Asset-backed securities (ABS) are a type of bond, typically issued by banks or other lenders.

What makes ABS different to conventional bonds, such as government or corporate bonds, is that they are ‘secured’ against a diversified pool of loans with similar characteristics.

This collateral pool will typically contain thousands of assets such as mortgage loans, and the interest and repayments on those assets are directed straight to investors in the bonds.

This is where the phrase ‘securitisation’ comes from – investors’ coupons are secured by the cash flowing from the regular repayments on the loans included in the pool. In other words, the credit risk in ABS transactions is limited to the quality of the assets.
 

Asset
Thousands of assets with regular repayments and similar characteristics, such as mortgages or car loans, are pooled together.
Backed
The company issuing the ABS sets up a legally separated Special Purpose Vehicle (SPV), which purchases the asset pool. The bonds investors buy are backed by the interest and principal proceeds from the asset pool, and ‘bankruptcy remote’ from the bank or lender.
Securities
The company sells bonds – or securities – via the SPV to investors, who are paid directly from the repayments on the assets in the pool.


At first glance, the ABS market can look like a confusing alphabet soup of acronyms (RMBS, CMBS, Auto ABS) but they simply identify the assets backing the bonds – for example residential mortgages (RMBS), commercial mortgages (CMBS), car loans (Auto ABS).

Why do firms issue ABS?

ABS is one way banks and other lenders fund their businesses. Their motivation for doing so is no different to that of any government or company issuing a regular bond – to borrow money against future revenues.

The difference with ABS is that it funds a specific pool of assets, and is backed by the proceeds from those assets, instead of the general financial strength of the issuing company.

For the issuer, one big advantage of ABS is that it offers ‘matched funding’ or ‘term funding’ – instead of selling normal corporate bonds to investors and then distributing the funds around the business, ABS funds a specific part of the balance sheet for a specific period of time.

For the ABS investor, the advantage is you are effectively being paid by the pool of loans backing the bond, rather than the company you are buying the bond from. If the issuing company was to go bankrupt, your coupons would continue to be paid, since the underlying borrowers in the loan pool are still making their payments each month.

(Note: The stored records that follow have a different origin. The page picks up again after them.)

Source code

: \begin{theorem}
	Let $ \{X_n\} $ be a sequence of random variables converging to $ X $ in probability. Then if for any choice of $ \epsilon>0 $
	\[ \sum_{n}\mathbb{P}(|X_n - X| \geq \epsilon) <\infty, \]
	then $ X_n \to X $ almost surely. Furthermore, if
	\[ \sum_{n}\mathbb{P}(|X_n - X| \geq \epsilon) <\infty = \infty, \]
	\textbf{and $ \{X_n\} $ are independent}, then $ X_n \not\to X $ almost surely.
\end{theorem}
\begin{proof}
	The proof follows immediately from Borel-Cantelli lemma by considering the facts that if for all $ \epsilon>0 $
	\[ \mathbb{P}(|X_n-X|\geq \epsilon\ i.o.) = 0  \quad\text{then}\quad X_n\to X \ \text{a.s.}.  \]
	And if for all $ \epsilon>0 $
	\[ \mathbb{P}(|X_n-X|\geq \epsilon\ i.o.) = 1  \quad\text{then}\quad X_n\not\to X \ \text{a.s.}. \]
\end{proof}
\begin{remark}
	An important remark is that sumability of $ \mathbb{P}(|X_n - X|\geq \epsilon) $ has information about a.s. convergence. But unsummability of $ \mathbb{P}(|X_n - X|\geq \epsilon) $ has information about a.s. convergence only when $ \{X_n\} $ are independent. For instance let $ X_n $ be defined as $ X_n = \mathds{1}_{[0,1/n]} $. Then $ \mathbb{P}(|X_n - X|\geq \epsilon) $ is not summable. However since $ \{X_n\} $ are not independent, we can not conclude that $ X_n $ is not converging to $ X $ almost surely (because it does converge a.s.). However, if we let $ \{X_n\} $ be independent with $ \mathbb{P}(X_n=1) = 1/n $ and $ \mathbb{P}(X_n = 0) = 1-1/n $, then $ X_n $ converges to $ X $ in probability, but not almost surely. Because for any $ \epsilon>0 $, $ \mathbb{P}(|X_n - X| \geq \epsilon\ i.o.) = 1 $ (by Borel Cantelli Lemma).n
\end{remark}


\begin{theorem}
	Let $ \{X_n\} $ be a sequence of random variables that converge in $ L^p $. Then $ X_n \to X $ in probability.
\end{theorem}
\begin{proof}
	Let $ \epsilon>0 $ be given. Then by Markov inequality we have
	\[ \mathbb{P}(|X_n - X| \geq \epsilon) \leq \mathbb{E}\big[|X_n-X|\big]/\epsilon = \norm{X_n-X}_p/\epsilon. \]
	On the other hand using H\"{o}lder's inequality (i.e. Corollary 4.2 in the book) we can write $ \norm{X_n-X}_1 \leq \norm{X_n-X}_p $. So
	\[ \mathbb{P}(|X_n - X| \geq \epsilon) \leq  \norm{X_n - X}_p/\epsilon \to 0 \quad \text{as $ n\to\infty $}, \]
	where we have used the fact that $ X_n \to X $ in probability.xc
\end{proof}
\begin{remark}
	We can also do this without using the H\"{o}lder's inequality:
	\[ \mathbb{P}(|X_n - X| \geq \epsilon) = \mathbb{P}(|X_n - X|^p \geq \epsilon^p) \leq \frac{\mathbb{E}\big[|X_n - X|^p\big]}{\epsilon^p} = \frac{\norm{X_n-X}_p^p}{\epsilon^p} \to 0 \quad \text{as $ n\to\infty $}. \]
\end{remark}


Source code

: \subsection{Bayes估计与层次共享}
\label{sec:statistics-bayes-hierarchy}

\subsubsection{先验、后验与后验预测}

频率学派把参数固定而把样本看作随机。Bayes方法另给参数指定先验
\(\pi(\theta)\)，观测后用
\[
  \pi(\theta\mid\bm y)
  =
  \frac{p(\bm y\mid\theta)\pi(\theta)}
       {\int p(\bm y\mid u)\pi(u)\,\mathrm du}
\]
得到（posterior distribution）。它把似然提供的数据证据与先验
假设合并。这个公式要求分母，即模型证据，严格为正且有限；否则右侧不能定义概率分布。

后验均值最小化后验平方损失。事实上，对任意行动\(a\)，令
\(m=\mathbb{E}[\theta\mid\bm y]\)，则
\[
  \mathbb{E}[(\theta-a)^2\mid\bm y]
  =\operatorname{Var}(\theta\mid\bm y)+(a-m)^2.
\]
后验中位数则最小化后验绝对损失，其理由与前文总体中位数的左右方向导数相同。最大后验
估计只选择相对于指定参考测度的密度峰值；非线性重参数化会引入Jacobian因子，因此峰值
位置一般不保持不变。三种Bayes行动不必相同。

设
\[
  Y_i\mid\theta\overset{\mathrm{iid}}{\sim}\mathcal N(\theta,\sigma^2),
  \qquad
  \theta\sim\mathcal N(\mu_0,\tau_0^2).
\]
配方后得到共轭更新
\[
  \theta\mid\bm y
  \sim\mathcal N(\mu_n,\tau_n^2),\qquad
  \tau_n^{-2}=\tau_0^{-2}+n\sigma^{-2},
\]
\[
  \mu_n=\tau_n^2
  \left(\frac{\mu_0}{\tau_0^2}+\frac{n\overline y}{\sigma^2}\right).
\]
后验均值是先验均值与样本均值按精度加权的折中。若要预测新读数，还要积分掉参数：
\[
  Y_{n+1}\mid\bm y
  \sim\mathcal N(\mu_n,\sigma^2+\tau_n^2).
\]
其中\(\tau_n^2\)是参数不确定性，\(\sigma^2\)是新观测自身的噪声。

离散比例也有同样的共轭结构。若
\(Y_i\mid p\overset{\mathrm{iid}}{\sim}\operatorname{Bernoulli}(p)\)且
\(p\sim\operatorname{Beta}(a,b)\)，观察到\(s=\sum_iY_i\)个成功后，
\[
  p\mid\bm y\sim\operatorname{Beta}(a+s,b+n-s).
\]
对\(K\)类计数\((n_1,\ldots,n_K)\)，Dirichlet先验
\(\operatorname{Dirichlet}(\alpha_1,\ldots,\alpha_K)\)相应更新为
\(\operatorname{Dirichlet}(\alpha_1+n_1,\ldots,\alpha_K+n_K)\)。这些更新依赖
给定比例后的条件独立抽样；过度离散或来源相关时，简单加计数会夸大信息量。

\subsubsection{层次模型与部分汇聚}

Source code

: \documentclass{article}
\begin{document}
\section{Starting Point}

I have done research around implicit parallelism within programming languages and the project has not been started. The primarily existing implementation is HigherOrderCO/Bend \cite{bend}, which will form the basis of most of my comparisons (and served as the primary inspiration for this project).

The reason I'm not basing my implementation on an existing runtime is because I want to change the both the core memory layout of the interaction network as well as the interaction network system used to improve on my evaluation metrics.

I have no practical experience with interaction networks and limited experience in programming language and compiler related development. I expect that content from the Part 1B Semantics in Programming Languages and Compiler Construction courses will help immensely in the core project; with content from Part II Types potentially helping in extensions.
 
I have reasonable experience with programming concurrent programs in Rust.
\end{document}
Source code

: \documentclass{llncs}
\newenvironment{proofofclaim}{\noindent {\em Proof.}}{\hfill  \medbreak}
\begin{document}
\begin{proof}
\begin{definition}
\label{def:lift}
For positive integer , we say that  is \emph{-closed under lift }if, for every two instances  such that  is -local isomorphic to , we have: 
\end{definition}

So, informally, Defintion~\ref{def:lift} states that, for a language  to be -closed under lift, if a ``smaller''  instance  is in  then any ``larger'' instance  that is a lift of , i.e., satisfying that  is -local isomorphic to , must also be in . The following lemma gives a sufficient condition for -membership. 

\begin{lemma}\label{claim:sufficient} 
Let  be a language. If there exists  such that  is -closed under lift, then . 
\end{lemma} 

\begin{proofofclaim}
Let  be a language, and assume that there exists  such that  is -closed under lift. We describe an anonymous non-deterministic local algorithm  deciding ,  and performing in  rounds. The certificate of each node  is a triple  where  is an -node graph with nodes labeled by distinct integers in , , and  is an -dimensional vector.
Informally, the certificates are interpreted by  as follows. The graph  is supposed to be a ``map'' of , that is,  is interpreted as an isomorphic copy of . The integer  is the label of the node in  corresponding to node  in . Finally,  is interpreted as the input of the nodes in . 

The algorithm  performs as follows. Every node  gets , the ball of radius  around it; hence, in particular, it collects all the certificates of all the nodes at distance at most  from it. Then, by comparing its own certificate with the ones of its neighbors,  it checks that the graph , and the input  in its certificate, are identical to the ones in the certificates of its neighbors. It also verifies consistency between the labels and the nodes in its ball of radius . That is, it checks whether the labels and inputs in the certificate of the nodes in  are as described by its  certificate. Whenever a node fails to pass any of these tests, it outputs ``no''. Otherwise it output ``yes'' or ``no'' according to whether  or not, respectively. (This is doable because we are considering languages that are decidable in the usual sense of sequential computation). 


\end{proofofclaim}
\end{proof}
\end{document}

How does ABS actually work?

The bonds that are sold via ABS transactions are structured into different seniority layers, or “tranches”, which each carry a certain risk and return profile based on their position in the capital structure.

A sample RMBS structure

ABS educational infographic

 
For illustrative purposes to demonstrate the typical structure and not based on a particular security. Source: TwentyFour

Much like the illustration above, the highest ranked bonds (and thus lowest risk) are typically triple-A rated and pay the lowest yield but they are first in line to receive interest and principal payments from the asset pool, which flow like a waterfall down the layers.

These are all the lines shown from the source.